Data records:
┄┄┄┄┄┄
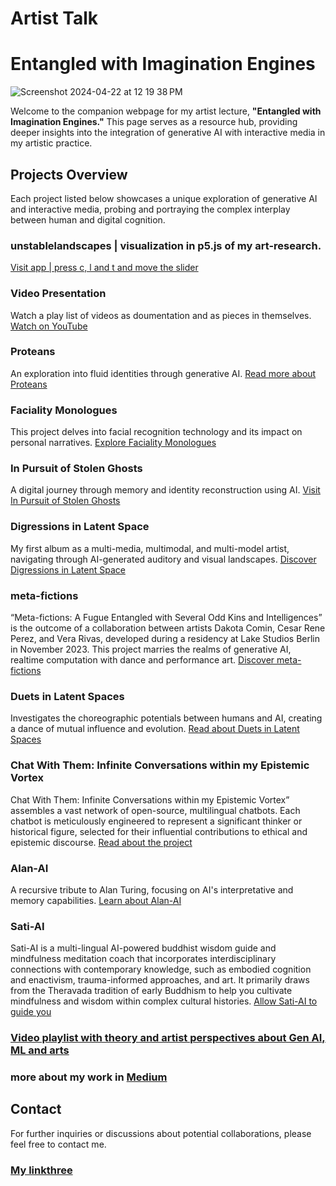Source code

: # Artist Talk
# Entangled with Imagination Engines

![Screenshot 2024-04-22 at 12 19 38 PM](https://github.com/marlonbarrios/entalglesinimaginationengines/assets/90220317/c2037524-e2e5-4d03-bd0e-45c1b18df3d5)

Welcome to the companion webpage for my artist lecture, **"Entangled with Imagination Engines."** This page serves as a resource hub, providing deeper insights into the integration of generative AI with interactive media in my artistic practice.

## Projects Overview
Each project listed below showcases a unique exploration of generative AI and interactive media, probing and portraying the complex interplay between human and digital cognition.

### unstablelandscapes | visualization in p5.js of my art-research.
[Visit app | press c, l and t and move the slider](https://marlonbarrios.github.io/unstablelandscapeinfoviz/)

### Video Presentation
Watch a play list of videos as doumentation and as pieces in themselves.
[Watch on YouTube](https://www.youtube.com/playlist?list=PLC2ijZ2U-avgiulwpSlCbvM2FAbUBtwlz)

### Proteans
An exploration into fluid identities through generative AI.
[Read more about Proteans](https://medium.com/@marlon_21867/proteans-unbound-collection-6dbf51da1650)

### Faciality Monologues
This project delves into facial recognition technology and its impact on personal narratives.
[Explore Faciality Monologues](https://medium.com/@marlon_21867/faciality-monologues-a7b741a82aff)

### In Pursuit of Stolen Ghosts
A digital journey through memory and identity reconstruction using AI.
[Visit In Pursuit of Stolen Ghosts](https://inpursuitoftolenghosts.vercel.app/)

### Digressions in Latent Space
My first album as a multi-media, multimodal, and multi-model artist, navigating through AI-generated auditory and visual landscapes.
[Discover Digressions in Latent Space](https://medium.com/@marlon_21867/digressions-in-latent-space-b11dd9ba46c8)

### meta-fictions
“Meta-fictions: A Fugue Entangled with Several Odd Kins and Intelligences” is the outcome of a collaboration between artists Dakota Comin, Cesar Rene Perez, and Vera Rivas, developed during a residency at Lake Studios Berlin in November 2023. This project marries the realms of generative AI, realtime computation with dance and performance art.
[Discover meta-fictions](https://medium.com/@marlon_21867/meta-fictions-project-description-6bad0678373e)

### Duets in Latent Spaces
Investigates the choreographic potentials between humans and AI, creating a dance of mutual influence and evolution.
[Read about Duets in Latent Spaces](https://medium.com/@marlon_21867/duets-in-latent-spaces-53bcfe49f2db)

### Chat With Them: Infinite Conversations within my Epistemic Vortex
Chat With Them: Infinite Conversations within my Epistemic Vortex” assembles a vast network of open-source, multilingual chatbots. Each chatbot is meticulously engineered to represent a significant thinker or historical figure, selected for their influential contributions to ethical and epistemic discourse. 
[Read about the project](https://marlonbarrios.github.io/chatwiththem/)

### Alan-AI
A recursive tribute to Alan Turing, focusing on AI's interpretative and memory capabilities.
[Learn about Alan-AI](https://medium.com/@marlon_21867/a-recursive-tribute-to-alan-turing-37c6c6534ea7)

### Sati-AI 
Sati-AI is a multi-lingual AI-powered buddhist wisdom guide and mindfulness meditation coach that incorporates interdisciplinary connections with contemporary knowledge, such as embodied cognition and enactivism, trauma-informed approaches, and art. It primarily draws from the Theravada tradition of early Buddhism to help you cultivate mindfulness and wisdom within complex cultural histories.
[Allow Sati-AI to guide you](https://www.sati-ai.app/)

### [Video playlist with theory and artist perspectives about Gen AI, ML and arts](https://youtu.be/K2TSx7lyzaE?si=pcRyeGDLR52iubQp)

### more about my work in [Medium](https://medium.com/@marlon_21867)


## Contact
For further inquiries or discussions about potential collaborations, please feel free to contact me.

### [My linkthree](https://linktr.ee/marlonbarriososolano)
┄┄┄┄┄┄
## WHAT IS NEEDED
Using only the entries above, output the line with "Investigates the choreographic", the line with "### Chat With", and all lines between them, exactly as they stand.

## ANSWER FOR THIS EXERCISE
Investigates the choreographic potentials between humans and AI, creating a dance of mutual influence and evolution.
[Read about Duets in Latent Spaces](https://medium.com/@marlon_21867/duets-in-latent-spaces-53bcfe49f2db)

### Chat With Them: Infinite Conversations within my Epistemic Vortex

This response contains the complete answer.